# Learning PyTorch
Here I will document my learning process of deep learning framework pytorch.
- **Tensors** – the core data structure in PyTorch
- **Autograd** – automatic differentiation for training
- **Building Models with nn.Module** – how to define neural network architectures
- **Common Layers & Activation Functions** – essential building blocks for networks
- **Loss Functions** – how to quantify model performance
- **Optimizers** – algorithms to update model parameters
- **Training Loop Structure** – putting it all together to train a model
- **Datasets & DataLoaders** – loading and batching data for training
- **Using GPUs** – leveraging CUDA for faster computation
- **Debugging & Common Pitfalls** – tips to avoid or fix common errors
## Tensors
**Tensors** are the fundamental data structure for storing and manipulating
data. Tensor Attributes: Every tensor has a **shape** (telling you its dimensions), a **dtype** (data type, e.g. float32, int64), and a **device** (CPU or GPU) where it’s stored

In [1]:
import torch
import numpy as np

# 1. Directly from data (e.g. list or nested lists)
data = [[1, 2], [3, 4]]
x_data = torch.tensor(data) # infers dtype automatically

# 2. From a NumPy array
np_array = np.array(data)
x_np = torch.from_numpy(np_array) # shares memory with NumPy when possible

# 3. Using built-in initializers
x_ones = torch.ones_like(x_data) # tensor of ones with same shape as x_data
x_rand = torch.rand_like(x_data, dtype=torch.float32) # random values, specifying dtype

# 4. With specific shapes and values
shape = (2, 3)
rand_tensor = torch.rand(shape) # random values in [0,1)
ones_tensor = torch.ones(shape) # all ones
zeros_tensor = torch.zeros(shape) # all zeros

tensor = torch.rand(3, 4)
print("Shape:", tensor.shape)
print("Datatype:", tensor.dtype)
print("Device:", tensor.device)

Shape: torch.Size([3, 4])
Datatype: torch.float32
Device: cpu


In [3]:
# Basic Operations

# Indexing and slicing
tensor = torch.ones(4, 4)
print(tensor[0]) # First row
print(tensor[:, 0]) # First column

# Elementwise operations
tensor = torch.tensor([[1.0, 2.0],[3.0, 4.0]])
tensor = tensor * 2 + 1
print(tensor)

# Matrix multiplication
A = torch.rand(2, 3)
B = torch.rand(3, 4)
C = A @ B # matrix product resulting in shape (2,4)
print(C)

tensor([1., 1., 1., 1.])
tensor([1., 1., 1., 1.])
tensor([[3., 5.],
        [7., 9.]])
tensor([[1.7984, 1.0619, 1.2744, 0.6247],
        [0.5072, 0.3412, 0.4018, 0.2094]])

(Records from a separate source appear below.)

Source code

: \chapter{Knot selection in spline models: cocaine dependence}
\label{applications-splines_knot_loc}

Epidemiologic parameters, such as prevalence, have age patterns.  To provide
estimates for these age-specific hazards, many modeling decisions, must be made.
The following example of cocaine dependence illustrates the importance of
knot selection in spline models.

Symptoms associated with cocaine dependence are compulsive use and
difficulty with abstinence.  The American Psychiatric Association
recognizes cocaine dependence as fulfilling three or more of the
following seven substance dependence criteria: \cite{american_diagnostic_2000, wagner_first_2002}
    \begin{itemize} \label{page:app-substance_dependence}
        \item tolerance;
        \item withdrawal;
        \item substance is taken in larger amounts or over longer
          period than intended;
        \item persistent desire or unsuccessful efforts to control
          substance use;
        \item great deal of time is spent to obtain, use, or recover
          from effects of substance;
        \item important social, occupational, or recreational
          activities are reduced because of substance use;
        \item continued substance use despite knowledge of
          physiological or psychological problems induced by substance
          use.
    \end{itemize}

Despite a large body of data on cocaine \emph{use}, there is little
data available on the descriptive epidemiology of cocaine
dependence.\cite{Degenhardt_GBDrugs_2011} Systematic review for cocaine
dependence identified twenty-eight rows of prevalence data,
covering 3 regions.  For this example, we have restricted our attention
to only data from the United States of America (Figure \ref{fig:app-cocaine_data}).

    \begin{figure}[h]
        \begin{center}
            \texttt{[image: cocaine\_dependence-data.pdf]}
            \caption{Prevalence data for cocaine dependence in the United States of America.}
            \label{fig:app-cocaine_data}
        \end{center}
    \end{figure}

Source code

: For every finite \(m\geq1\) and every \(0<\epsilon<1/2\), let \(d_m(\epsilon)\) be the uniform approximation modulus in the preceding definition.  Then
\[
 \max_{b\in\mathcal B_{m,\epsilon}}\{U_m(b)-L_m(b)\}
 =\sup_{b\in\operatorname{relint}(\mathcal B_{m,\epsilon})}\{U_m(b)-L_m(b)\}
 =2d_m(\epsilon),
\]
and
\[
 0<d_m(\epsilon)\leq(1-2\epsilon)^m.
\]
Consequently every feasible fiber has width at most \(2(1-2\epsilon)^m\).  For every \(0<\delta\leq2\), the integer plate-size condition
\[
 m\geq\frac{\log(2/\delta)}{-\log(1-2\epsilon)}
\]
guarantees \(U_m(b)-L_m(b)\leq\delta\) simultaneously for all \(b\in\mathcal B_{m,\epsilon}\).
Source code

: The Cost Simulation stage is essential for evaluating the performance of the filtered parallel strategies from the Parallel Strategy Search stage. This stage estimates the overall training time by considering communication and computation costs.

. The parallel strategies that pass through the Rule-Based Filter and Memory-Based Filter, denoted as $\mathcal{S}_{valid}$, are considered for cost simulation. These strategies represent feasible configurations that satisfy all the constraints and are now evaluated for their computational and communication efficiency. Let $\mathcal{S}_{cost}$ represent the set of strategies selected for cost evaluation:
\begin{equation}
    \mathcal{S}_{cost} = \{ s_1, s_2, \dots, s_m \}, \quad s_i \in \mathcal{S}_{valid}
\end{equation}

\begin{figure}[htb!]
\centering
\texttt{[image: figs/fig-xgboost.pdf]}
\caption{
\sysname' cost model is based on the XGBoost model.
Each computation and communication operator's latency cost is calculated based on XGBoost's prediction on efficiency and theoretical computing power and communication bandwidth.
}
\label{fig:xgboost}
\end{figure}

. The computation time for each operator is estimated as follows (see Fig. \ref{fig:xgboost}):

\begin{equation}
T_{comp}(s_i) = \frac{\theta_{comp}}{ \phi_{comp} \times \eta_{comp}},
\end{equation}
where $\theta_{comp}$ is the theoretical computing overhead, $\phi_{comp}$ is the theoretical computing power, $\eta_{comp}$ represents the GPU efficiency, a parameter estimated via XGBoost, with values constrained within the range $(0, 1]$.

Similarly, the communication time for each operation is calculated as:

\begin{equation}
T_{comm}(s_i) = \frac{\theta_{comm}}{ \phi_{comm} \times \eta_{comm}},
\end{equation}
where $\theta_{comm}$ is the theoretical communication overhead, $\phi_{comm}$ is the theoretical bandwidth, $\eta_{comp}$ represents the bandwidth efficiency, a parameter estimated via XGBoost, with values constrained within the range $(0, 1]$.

## Automatic Differentiation (Autograd)
Autograd frees you from manually computing gradients. It records operations on tensors to build a computational graph, and then it can backpropagate gradients through this graph for you. If you have a tensor that requires gradients `requires_grad=True`, PyTorch will track all operations on it. When you call `.backward()` , it computes the gradient of a scalar output with respect to all tensors that have `requires_grad=True` and contributed to that output. Those gradients are then stored in the `.grad` attribute of each tensor. By default, Tensors do not compute gradients. You need to explicitly indicate which tensors require grad.


In [5]:
# Create a tensor and enable gradient tracking
x = torch.tensor([3.0], requires_grad=True) # a tensor with value 3.0
print(x.requires_grad) # True
# Define a simple function of x
y = x**2 + 2*x + 1 # y = x^2 + 2x + 1
# Compute gradient dy/dx by backpropagation
y.backward() # y is a scalar (1-element tensor), so we can call backward directly
print(x.grad) # prints the gradient (dy/dx) at x=3.0 (2*x + 2)

True
tensor([8.])